Thinking is an act of imposing one’s will onto truth, not passive prediction

Addressing Nietzsche’s riddle of the unseen causes of thoughts

15 min readMay 25, 2024

The primal mystery

A thought comes when “it” wants to, and not when “I” want it to — Nietzsche, Beyond Good and Evil

When Nietzsche wrote the above observation he was drawing attention to the complete lack of control we humans have over our own thoughts — we cannot decide which thoughts will appear, or when. He pinpointed a flaw in the ideal of the rational man popular in his time, one who exercised control of his world by searching out and attaining his goals using reason. In contrast, Nietzsche highlighted the completely uncontrolled nature of our own contemplation. “Why did I think this thought, now, and not something else? Why is my stream of conscious thoughts exactly what it is?” He didn’t believe you could ever be the cause of your own thoughts, because thoughts are not something you can choose to have. Any thought you have occurs before you have the opportunity to choose it.

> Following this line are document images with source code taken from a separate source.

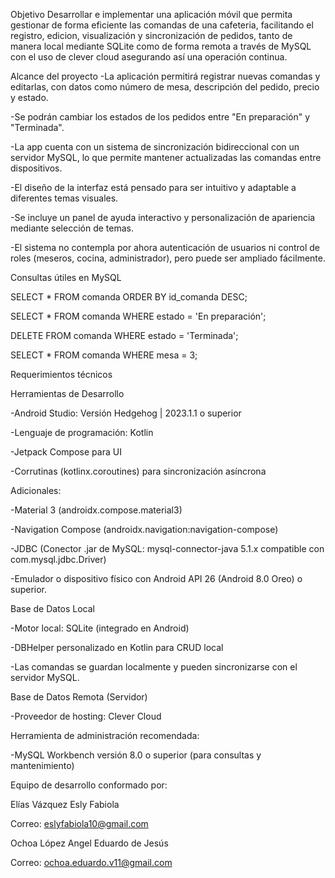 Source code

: Objetivo
Desarrollar e implementar una aplicación móvil que permita gestionar de forma eficiente las comandas de una cafeteria, facilitando el registro,
edicion, visualización y sincronización de pedidos, tanto de manera local mediante SQLite como de forma remota a través de MySQL con el uso de clever cloud
asegurando así una operación continua.

Alcance del proyecto
-La aplicación permitirá registrar nuevas comandas y editarlas, con datos como número de mesa, descripción del pedido, precio y estado.

-Se podrán cambiar los estados de los pedidos entre "En preparación" y "Terminada".

-La app cuenta con un sistema de sincronización bidireccional con un servidor MySQL, lo que permite mantener actualizadas las comandas entre dispositivos.

-El diseño de la interfaz está pensado para ser intuitivo y adaptable a diferentes temas visuales.

-Se incluye un panel de ayuda interactivo y personalización de apariencia mediante selección de temas.

-El sistema no contempla por ahora autenticación de usuarios ni control de roles (meseros, cocina, administrador), pero puede ser ampliado fácilmente.



Consultas útiles en MySQL

SELECT * FROM comanda ORDER BY id_comanda DESC;

SELECT * FROM comanda WHERE estado = 'En preparación';

DELETE FROM comanda WHERE estado = 'Terminada';

SELECT * FROM comanda WHERE mesa = 3;




Requerimientos técnicos

Herramientas de Desarrollo

-Android Studio: Versión Hedgehog | 2023.1.1 o superior

-Lenguaje de programación: Kotlin

-Jetpack Compose para UI

-Corrutinas (kotlinx.coroutines) para sincronización asíncrona





Adicionales:

-Material 3 (androidx.compose.material3)

-Navigation Compose (androidx.navigation:navigation-compose)

-JDBC (Conector .jar de MySQL: mysql-connector-java 5.1.x compatible con com.mysql.jdbc.Driver)

-Emulador o dispositivo físico con Android API 26 (Android 8.0 Oreo) o superior.




Base de Datos Local

-Motor local: SQLite (integrado en Android)

-DBHelper personalizado en Kotlin para CRUD local

-Las comandas se guardan localmente y pueden sincronizarse con el servidor MySQL.




Base de Datos Remota (Servidor)

-Proveedor de hosting: Clever Cloud

Herramienta de administración recomendada:

-MySQL Workbench versión 8.0 o superior (para consultas y mantenimiento)




Equipo de desarrollo conformado por:

Elías Vázquez Esly Fabiola

Correo: eslyfabiola10@gmail.com

Ochoa López Angel Eduardo de Jesús

Correo: ochoa.eduardo.v11@gmail.com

Our modern image of the rational man hasn’t yet accommodated Nietzsche’s observation. Rational man is still a planner: he understands and models the world, and then, after deciding on his interests, he makes predictions based on this model to discover a route from where he is to where he wants to be. Thinking, according to this paradigm, is in essence a kind of directed search algorithm. And whether that search is discrete or probabilistic, this basic theory remains the fundamental pattern of a rational thinker, and the blueprint for all of modern AI:

If the organism carries a “small-scale model” of external reality and of its own possible actions within its head, it is able to try out various alternatives, conclude which is the best of them. — Craik, The Nature of Explanation
The mental model is the arena where imagination takes place. It enables us to experiment with different scenarios by making local alterations to the model. — Pearl, The Book of Why

It also introduces a gap, a nearly imperceptible one, which plagues model-based AI from becoming completely autonomous. It is what Nietzsche highlighted in his quotation above, namely: if every thought you have occurs without a known cause, how does your mind know which thoughts to have when you’re making plans? Even if you build a fully causal model which could answer your every predictive query, how do you know where to start the chain of causes to end up at your goal?

Planning minus prediction

To make this concrete, let’s consider the following example:

Imagine you are hungry. You have a goal — satiation. You know that food causes you to be satiated, and you also know that opening a fridge causes you to find food. In addition, you are aware that opening a dresser causes you to find clothes, and opening a shed causes you to find tools. In summary:

Open a fridge → food
Open a dresser → clothes
Open a shed → tools

And also:

Food → satiation

You can draw a straightforward predictive path to your goal.

If your goal is to be satiated, then clearly opening the fridge would be the most useful of the above actions to take. There is a slight twist in this approach however: opening a fridge is being presented as an action. But when creating a plan in your imagination, the plan can’t contain any actions, only thoughts of actions. This distinction is important: actions are taken, they are not thought or remembered. A plan that you remember for later use must consist of only mental images and sounds.

This is a distinction that Model Based Reinforcement Learning (MBRL) — a type of machine learning that makes plans using a model of the world — doesn’t recognize. Since the agent always carries out its plans immediately after making them, remembering a plan over the long term is unnecessary. Humans on the other hand can make plans they have no intention of acting on, and merely keep them in memory for when they may need them later — e.g. “if I won the lottery, here’s what would I do…” This possibility of a “free-floating” plan, sometimes referred to as prospective memory, is not something you can find in the MBRL literature.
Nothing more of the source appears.